- [DIRECTIONS FOR THIS TASK]:
All lines of the material that contain "starters" must be copied out.
== == ==
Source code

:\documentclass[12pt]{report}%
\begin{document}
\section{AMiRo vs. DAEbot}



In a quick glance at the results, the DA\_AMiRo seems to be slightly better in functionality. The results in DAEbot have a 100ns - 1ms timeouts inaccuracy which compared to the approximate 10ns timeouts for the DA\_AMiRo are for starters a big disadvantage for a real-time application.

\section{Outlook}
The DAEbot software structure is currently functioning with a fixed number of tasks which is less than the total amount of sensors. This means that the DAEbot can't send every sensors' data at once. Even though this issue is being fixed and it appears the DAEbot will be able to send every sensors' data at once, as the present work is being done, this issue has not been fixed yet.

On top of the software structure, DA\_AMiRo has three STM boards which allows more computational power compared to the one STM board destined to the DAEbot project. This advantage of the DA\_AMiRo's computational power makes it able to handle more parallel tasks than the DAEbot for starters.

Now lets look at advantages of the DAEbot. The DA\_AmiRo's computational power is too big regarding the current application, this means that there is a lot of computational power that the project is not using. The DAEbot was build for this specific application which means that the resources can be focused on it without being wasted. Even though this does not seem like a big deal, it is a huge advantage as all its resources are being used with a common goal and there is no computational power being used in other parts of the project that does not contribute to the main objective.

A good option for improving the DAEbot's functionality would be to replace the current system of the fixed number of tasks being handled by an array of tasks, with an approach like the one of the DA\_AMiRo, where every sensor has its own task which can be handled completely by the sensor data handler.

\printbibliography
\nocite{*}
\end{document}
== == ==
- [FINAL ANSWER]:
In a quick glance at the results, the DA\_AMiRo seems to be slightly better in functionality. The results in DAEbot have a 100ns - 1ms timeouts inaccuracy which compared to the approximate 10ns timeouts for the DA\_AMiRo are for starters a big disadvantage for a real-time application.
On top of the software structure, DA\_AMiRo has three STM boards which allows more computational power compared to the one STM board destined to the DAEbot project. This advantage of the DA\_AMiRo's computational power makes it able to handle more parallel tasks than the DAEbot for starters.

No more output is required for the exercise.